ZURICH (Reuters) - A dispute over data privacy between Switzerland and Germany has been rekindled after Zurich prosecutors charged three Germans with industrial espionage and violating bank secrecy for aiding German officials during a court battle with a Swiss bank.
Swiss prosecutors allege the three passed documents to German courts and authorities, several Swiss and German media reported, in the latest twist to a row pitting Switzerland’s long-defended bank secrecy laws against a German tax clampdown.
Prosecutors confirmed that their white-collar crime unit had charged the three unnamed suspects with industrial espionage, violating business and banking secrecy, and breaking stock exchange law.
One suspect was also charged with extortion. No one was in custody in the case, a spokeswoman said by email.
The German foreign ministry said it was familiar with the case but would not comment on the legal process. Ministry spokesman Rainer Breul told reporters the case was not weighing on German-Swiss relations, and Berlin had no doubt the three individuals would receive a fair trial in Switzerland.
The case stemmed from a legal dispute between private Swiss bank J. Safra Sarasin and German drug store magnate Erwin Mueller over trades making use of a capital gains tax loophole that has since been closed, the media reports said.
According to the reports, the three individuals — Stuttgart-based attorney Eckart Seith, who was working for Mueller, and two former bank employees — denied the charges.
“This is justice-for-hire, intimidation. It is supposed to tell every European that he will go to jail if he uncovers wrongdoing by a Swiss bank,” Seith told German broadcaster ZDF, which said he faced 3-1/2 years in jail if convicted.

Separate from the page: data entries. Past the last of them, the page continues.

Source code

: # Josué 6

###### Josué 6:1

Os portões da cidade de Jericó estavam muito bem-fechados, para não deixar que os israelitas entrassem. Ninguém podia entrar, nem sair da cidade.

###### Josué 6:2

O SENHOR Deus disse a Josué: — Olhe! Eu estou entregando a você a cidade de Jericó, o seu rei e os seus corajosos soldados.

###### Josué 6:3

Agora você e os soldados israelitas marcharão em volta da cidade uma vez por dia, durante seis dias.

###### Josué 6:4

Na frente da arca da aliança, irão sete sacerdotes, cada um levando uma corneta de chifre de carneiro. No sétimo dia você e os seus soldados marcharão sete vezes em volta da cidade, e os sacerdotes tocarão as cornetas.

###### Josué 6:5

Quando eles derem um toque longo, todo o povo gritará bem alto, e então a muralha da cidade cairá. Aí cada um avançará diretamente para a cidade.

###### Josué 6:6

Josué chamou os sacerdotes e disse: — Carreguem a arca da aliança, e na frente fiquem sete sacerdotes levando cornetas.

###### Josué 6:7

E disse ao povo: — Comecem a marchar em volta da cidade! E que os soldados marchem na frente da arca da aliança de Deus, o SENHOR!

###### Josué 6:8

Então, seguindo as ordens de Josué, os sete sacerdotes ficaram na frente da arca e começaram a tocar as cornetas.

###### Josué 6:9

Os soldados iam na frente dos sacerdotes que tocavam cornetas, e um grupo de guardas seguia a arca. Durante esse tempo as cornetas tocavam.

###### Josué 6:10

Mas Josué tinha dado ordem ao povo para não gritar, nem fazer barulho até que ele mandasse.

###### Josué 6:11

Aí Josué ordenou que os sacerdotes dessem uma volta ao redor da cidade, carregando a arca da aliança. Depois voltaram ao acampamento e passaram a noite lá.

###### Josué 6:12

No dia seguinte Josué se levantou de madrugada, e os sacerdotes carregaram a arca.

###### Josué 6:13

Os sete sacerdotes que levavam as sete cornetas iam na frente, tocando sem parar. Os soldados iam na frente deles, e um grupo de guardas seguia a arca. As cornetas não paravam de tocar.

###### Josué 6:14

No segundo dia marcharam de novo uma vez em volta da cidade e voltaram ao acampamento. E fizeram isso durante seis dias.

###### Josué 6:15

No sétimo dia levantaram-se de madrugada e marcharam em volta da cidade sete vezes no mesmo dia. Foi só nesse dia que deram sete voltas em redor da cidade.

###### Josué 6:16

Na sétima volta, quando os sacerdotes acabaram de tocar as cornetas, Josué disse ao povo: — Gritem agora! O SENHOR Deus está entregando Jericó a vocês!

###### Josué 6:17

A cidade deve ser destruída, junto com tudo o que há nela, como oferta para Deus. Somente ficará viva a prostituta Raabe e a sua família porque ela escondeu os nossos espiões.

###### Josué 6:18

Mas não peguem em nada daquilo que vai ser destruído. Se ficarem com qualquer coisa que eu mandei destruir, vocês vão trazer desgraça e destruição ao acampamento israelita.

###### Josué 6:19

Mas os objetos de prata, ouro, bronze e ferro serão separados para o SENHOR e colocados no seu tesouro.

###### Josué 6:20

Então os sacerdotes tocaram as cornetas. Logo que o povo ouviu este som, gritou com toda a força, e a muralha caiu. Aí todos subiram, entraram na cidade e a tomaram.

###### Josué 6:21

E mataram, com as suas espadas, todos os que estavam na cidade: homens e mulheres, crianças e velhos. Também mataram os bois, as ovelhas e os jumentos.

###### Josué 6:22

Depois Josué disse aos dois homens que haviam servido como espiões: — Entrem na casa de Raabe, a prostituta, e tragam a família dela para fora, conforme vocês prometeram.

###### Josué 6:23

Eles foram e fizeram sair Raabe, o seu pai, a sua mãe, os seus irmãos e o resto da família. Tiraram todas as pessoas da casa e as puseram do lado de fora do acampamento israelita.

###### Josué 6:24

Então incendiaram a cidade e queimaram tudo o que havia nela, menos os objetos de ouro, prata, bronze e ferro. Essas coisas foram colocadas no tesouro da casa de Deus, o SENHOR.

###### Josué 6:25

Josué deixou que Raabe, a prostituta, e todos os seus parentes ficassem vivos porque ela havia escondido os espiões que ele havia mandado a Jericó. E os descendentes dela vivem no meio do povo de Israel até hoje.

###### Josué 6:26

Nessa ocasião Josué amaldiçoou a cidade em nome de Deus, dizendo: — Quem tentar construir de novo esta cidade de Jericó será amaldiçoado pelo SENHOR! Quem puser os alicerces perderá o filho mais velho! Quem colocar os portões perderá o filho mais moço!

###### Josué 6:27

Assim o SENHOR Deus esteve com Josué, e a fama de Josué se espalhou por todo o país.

Seith used internal documents from Safra Sarasin for the trial and then gave them to authorities, the reports said.
ZDF also interviewed one of the two bank employees charged in the case who it said had spent half a year in Swiss investigative custody. It concealed the identify of the suspect, who said confidentiality was supposed to protect clients, not Swiss banks.
The scandal had consequences for top Sarasin management: Eric Sarasin, the former deputy chief executive officer, resigned in 2014 to leave himself free to defend himself in the probe and eventually paid a "low six-figure amount" to have the tax-fraud investigation closed. [reut.rs/2IGfOUe]
A German court last year ruled that the bank had to pay $50 million to Mueller for incorrect investment advice.
The Swiss justice ministry cleared Zurich prosecutors to investigate the three people on possible charges of industrial espionage in 2015, the media reports by German weekly newspaper Die Zeit, the Correctiv research group, ZDF and Swiss digital magazine Republik said.
German states have for years obtained details of bank accounts held secretly in Switzerland by Germans they say are trying to evade tax. Swiss authorities say this amounts to the theft of business secrets.
Switzerland, the world’s largest center for overseas wealth, will gradually dismantle secrecy this year as it begins sending information about customer accounts to foreign tax agencies.